The author weaves the history of the area and Romero's own story into a compelling story. Romero was often barefoot in his youth, and herded sheep for extended periods of time. He once rode a horse to Wyoming and back to do so. Diamante was abandoned, and all the residents moved to lower altitudes, somewhere between 7,000 and 8,000 ft. There is a chapter on "Gringos," and as the author says: "Gringo is a complicated word, especially in the mountains. Depending on inflection, it can be a term of endearment, a factual descriptor, or a gauntlet flung down." Romero did not care for gringos, and so the irony is that most of his daughters married them, and most of his grandchildren speak only English. There are a couple of chapters on the political life of the community; old fashioned "ward-heeling," where a vote earns a buck and a beer. There is a poignantly told chapter on the death of Red, the horse, and an impressively told one when the Rio Trampas was in the greatest flood in living memory. (The author explains that no one knows how the river, which means "traps" in English, acquired its name.)
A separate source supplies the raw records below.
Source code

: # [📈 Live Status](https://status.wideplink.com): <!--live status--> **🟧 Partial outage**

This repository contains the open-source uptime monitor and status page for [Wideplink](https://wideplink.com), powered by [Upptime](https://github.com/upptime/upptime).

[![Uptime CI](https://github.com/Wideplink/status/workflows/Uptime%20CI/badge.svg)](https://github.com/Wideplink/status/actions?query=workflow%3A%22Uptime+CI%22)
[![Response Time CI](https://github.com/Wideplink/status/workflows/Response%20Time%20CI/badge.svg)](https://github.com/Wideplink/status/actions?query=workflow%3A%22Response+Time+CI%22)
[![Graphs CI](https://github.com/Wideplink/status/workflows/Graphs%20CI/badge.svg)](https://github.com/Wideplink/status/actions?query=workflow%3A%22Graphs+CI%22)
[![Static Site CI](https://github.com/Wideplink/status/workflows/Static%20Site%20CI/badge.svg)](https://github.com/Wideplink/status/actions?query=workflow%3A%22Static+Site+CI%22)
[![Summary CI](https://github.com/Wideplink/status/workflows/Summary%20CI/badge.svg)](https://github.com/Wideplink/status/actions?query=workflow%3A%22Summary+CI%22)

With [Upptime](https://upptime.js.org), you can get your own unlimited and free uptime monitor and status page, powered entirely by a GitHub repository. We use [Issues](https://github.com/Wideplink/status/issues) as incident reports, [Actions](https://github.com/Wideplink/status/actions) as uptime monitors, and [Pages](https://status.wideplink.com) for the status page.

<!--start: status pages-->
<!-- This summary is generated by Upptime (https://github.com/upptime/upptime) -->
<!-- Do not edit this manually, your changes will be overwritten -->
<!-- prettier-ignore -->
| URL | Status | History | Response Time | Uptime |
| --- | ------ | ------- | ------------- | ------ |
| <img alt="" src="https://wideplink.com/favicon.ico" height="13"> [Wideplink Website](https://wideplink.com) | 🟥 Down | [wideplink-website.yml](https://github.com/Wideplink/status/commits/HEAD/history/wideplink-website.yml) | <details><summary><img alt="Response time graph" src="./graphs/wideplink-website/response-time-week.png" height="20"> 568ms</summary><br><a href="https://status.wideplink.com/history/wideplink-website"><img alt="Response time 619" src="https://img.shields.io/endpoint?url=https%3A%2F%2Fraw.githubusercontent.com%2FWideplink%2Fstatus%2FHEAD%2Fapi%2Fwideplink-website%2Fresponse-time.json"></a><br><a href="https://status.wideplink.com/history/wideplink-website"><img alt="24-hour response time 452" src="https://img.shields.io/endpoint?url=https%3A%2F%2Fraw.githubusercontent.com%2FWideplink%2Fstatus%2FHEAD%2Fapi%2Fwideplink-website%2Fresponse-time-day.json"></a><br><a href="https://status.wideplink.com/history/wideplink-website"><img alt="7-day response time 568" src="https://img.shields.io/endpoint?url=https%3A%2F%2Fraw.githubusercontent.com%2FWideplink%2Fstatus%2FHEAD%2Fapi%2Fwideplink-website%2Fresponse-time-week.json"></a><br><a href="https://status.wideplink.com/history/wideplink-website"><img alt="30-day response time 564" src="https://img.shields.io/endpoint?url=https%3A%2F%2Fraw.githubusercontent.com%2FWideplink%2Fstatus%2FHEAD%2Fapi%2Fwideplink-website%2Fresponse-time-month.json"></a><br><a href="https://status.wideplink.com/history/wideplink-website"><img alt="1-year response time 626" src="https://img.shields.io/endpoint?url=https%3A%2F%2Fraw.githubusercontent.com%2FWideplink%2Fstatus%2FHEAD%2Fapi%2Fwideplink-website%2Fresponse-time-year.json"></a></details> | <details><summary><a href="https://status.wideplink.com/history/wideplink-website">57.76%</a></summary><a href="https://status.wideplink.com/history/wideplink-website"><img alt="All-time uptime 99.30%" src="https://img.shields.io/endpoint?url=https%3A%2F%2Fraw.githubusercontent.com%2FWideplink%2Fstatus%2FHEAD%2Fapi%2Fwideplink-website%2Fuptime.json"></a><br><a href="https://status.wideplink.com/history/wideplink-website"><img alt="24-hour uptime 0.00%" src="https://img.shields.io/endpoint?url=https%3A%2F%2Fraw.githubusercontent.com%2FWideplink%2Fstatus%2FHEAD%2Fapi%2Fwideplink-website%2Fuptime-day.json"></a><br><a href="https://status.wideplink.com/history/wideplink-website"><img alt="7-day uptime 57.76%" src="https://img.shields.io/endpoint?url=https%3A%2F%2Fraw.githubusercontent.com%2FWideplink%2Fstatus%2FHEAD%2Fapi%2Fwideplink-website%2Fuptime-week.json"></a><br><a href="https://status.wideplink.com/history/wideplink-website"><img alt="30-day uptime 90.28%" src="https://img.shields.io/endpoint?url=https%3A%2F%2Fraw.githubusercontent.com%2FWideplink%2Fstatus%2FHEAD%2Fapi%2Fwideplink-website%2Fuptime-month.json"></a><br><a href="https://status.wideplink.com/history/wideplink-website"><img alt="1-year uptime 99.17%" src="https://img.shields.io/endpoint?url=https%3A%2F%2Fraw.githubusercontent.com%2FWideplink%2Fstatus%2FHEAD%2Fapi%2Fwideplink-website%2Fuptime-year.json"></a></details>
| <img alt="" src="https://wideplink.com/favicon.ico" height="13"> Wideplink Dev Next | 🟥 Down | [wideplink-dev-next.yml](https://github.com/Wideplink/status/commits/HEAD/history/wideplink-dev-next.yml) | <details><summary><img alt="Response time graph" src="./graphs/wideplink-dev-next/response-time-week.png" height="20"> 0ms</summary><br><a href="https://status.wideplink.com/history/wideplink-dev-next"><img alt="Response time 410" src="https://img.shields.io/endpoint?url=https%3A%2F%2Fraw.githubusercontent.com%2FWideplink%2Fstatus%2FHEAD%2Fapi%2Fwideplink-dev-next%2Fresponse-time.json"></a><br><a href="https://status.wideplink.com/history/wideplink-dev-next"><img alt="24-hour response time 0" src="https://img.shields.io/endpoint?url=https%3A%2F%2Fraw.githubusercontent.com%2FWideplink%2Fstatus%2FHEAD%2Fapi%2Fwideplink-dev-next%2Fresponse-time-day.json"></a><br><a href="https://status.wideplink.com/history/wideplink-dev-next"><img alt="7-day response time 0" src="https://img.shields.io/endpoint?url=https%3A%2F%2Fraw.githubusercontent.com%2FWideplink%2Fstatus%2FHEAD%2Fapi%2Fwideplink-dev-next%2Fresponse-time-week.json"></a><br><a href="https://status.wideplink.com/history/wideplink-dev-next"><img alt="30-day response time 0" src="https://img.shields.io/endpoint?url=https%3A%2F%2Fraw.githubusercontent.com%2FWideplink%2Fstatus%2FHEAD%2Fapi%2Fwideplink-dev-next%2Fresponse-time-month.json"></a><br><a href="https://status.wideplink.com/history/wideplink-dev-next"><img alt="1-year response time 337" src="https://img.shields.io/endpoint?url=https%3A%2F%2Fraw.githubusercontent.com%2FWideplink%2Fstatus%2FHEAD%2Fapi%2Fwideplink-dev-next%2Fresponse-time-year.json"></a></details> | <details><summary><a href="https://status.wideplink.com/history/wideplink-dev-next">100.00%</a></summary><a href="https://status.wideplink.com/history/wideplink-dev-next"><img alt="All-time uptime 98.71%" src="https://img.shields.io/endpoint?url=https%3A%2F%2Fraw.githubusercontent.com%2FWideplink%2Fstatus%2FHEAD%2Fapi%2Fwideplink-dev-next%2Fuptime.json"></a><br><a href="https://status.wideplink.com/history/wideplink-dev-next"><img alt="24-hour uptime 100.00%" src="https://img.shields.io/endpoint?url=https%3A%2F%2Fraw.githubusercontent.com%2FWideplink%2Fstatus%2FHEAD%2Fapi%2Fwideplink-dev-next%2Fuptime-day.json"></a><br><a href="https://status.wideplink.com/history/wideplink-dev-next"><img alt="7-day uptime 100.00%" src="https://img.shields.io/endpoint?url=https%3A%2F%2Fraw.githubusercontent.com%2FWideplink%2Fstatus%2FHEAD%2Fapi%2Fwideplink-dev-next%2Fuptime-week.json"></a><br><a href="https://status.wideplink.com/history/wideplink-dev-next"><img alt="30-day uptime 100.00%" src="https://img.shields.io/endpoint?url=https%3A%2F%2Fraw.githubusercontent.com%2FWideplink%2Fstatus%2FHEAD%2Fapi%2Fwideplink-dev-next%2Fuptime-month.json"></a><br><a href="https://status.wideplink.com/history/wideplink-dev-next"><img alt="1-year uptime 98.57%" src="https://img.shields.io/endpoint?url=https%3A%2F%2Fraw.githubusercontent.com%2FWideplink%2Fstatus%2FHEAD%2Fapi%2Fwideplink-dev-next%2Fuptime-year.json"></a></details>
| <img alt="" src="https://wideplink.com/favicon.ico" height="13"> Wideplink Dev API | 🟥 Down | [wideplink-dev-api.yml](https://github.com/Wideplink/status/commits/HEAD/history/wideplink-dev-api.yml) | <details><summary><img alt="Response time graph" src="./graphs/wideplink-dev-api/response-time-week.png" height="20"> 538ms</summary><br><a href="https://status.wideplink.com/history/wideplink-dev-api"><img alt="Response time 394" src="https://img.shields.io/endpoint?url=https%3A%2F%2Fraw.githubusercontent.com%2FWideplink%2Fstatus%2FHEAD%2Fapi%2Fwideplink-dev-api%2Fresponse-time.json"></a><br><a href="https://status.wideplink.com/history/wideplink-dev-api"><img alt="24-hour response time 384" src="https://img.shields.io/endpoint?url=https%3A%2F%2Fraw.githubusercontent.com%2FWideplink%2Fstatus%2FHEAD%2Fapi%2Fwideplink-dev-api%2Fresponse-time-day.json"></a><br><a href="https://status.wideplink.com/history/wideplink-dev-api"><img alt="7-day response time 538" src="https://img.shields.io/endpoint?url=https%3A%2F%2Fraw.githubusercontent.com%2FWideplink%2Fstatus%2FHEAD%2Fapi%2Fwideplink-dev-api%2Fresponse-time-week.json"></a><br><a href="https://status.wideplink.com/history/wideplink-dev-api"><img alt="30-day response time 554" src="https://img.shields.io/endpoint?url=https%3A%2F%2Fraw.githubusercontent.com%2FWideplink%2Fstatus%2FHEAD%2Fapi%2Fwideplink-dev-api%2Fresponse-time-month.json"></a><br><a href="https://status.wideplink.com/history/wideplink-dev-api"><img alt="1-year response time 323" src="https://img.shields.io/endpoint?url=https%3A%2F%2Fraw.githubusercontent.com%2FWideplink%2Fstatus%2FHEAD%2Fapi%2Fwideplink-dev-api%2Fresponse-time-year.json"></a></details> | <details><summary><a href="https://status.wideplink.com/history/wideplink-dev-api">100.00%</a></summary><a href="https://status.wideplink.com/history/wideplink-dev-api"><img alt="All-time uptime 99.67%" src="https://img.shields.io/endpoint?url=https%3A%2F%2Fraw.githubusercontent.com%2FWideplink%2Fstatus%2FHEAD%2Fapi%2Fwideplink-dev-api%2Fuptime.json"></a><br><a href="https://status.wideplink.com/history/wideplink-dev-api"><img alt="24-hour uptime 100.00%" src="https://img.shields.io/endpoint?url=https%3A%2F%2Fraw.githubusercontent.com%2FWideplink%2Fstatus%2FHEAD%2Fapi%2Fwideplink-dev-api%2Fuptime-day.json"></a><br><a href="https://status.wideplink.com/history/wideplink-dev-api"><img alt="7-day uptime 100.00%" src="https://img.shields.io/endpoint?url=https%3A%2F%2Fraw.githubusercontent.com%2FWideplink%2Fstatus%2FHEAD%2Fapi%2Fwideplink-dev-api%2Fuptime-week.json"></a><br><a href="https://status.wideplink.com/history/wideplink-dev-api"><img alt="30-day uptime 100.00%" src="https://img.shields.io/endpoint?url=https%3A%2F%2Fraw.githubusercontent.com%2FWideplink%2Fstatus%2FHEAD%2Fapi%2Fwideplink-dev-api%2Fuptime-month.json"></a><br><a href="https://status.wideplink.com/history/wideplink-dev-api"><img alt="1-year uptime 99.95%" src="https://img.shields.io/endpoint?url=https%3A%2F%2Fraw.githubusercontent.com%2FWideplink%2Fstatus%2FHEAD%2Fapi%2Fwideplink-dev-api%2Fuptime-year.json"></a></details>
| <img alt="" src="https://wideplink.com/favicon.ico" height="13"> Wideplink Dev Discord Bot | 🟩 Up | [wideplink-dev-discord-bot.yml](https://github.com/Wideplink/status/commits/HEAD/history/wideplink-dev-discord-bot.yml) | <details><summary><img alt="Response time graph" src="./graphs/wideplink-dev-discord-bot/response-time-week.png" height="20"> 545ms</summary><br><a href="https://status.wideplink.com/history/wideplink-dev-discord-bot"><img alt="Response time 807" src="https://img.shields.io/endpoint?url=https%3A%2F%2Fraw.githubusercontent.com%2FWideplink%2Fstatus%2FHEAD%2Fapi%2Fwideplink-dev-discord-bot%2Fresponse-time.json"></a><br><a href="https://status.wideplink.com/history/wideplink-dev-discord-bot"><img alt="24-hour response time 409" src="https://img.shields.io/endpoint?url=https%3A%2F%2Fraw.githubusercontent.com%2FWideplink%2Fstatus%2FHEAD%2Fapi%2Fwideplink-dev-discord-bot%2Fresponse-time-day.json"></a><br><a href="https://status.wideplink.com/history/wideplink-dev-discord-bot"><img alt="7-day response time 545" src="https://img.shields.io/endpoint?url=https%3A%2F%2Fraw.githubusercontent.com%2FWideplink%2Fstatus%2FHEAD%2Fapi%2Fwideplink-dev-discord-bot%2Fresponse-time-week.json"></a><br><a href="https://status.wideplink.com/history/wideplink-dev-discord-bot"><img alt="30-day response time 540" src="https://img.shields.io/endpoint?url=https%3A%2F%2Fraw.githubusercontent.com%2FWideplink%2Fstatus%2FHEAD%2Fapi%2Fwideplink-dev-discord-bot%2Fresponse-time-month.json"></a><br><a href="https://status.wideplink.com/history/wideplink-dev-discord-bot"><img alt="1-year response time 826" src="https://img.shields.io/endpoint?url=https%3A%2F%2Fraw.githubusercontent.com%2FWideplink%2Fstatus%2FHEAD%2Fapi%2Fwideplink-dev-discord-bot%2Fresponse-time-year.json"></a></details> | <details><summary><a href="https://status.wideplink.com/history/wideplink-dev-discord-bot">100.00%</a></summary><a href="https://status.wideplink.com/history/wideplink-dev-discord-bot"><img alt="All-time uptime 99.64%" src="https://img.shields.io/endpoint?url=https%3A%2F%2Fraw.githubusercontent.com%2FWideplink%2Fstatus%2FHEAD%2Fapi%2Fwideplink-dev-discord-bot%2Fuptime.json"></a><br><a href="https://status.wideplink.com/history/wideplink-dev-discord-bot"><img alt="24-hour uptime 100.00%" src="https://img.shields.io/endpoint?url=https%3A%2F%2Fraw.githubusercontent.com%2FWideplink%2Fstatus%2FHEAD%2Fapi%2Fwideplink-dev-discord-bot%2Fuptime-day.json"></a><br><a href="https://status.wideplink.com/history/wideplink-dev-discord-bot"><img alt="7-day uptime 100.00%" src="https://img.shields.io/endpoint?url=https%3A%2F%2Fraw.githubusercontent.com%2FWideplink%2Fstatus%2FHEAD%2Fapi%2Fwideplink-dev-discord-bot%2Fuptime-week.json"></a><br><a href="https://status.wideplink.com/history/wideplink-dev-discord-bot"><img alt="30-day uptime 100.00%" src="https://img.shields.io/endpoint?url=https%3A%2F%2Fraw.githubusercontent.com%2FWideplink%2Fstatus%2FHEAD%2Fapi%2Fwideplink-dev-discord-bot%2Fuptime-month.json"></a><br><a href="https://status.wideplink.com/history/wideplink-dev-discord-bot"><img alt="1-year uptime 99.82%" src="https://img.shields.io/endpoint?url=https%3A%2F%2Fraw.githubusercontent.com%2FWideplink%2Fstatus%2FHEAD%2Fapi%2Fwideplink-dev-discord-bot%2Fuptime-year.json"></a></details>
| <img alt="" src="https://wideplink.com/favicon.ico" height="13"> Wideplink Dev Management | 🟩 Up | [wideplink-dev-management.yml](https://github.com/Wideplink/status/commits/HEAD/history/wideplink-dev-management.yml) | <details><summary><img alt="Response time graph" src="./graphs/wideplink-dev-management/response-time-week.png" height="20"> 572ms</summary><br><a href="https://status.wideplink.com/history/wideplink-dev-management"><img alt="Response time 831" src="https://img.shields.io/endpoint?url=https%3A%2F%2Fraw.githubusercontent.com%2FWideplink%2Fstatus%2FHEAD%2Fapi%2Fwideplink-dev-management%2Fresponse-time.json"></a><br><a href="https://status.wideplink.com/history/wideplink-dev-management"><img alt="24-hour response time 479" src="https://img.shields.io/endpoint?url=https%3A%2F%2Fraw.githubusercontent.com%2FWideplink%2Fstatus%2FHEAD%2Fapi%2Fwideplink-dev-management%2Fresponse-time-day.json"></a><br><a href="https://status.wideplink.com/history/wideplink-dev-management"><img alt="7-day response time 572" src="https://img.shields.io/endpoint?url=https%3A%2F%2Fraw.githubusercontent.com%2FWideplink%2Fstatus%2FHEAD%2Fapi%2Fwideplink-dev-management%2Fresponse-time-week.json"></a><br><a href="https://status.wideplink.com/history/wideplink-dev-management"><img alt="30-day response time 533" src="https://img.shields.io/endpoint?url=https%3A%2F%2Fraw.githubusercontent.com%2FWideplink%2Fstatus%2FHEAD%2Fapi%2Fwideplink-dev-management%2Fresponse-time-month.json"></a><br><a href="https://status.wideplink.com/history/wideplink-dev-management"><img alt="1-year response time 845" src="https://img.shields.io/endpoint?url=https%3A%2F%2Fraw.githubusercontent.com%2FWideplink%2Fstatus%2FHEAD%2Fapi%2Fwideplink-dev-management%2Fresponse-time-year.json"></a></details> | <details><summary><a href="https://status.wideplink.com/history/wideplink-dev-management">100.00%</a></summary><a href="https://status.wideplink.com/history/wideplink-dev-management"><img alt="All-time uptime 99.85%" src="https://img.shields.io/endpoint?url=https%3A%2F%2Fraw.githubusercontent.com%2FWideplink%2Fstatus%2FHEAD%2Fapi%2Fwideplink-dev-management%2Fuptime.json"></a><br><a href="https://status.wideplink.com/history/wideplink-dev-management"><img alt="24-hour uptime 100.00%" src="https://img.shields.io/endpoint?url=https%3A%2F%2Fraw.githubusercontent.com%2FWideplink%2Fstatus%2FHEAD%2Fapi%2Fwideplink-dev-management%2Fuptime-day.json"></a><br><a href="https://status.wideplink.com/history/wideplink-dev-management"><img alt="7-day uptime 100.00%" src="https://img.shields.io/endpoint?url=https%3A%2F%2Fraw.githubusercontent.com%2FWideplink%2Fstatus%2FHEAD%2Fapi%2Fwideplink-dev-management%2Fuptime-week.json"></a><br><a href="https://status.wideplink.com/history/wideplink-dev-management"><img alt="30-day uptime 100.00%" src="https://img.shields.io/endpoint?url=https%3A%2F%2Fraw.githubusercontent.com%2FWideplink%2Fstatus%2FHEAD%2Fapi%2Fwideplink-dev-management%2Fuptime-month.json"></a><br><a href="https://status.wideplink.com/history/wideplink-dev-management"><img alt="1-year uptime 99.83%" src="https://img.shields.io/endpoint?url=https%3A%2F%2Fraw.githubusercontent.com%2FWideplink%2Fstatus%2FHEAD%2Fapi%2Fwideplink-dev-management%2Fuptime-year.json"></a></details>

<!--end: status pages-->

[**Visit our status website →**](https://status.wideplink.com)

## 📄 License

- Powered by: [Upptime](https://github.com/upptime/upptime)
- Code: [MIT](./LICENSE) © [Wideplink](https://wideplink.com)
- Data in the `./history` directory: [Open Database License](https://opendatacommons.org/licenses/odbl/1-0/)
But the above is only half the book. The other half are the excellent pictures of Alex Harris, who in a true-life manner, document Romero's last years, though he refused to take pictures toward the end, because he did not want ones "when the light was going out." DeBuys devotes another excellent chapter to the manner in which Harris took the pictures. It is a tribute to their friendship that Harris was invited to give the eulogy - in English - for Jacobo Romero, who died at 87. A marvelous 6-star book.
Andromajurus
If you are interested in the people and history of Northern New Mexico, this one belongs on your reading list. William deBuys spent years in a tiny village off of the High Road in the 1980s (he still lives near Taos.) The book chronicles a way of life that endured in the high country for some 400 years and has largely vanished. As both observer and participant, he manages to balance a palpable, genuine affection for his subjects without ever losing his own identity and perspective. This is the real deal.
Samulkis
I bought this mainly because it is non fiction about my beloved New Mexico. Instead I became wholly absorbed in the old man Jacobo and his life and outlook. This truly is a man anyone would feel their life was greatly enriched by having known him. He says little yet imparts so very much. It is a rare book where one feels they know a character and would dearly love to be his neighbor.

I somewhat hoped for that with Mayordomo but it fell short half way through. The repetition I guess. Perhaps I will give it another try one day.

For those who live elsewhere yet find their heart to be in New Mexico 24/7/365 this book is outstanding.
Cointrius
Wonderful tale that provides real insight into the ancient Hispano culture of northern New Mexico.
Sironynyr
My ancestry came to northern New Mexico either in 1598 or 1698 and it has been our native land for generations. Since living there for at least 300 years, we have no personal relationship with Spain or Mexico. Jacobo Romero lived in the mountains therefore his life was quite different from the Spanish people like my family who after the Civil War moved east to homestead. The New Mexico Spanish language and culture are presented so poetically in places and so starkly realistic in others, I was almost sad to finish "River of Traps" except that I have another deGuys book coming in a day or so. Traps is beautifully written and makes excellent reading whether your roots are from northern New Mexico or not.
Meztihn
Great
Mananara
I bought it for a couple from northern New Mexico. They were very pleased with the photos; I hope the text is interesting to them as well.
Wonderful little book. Well-paired with Robert Redford's movie, The Milagro Beanfield War.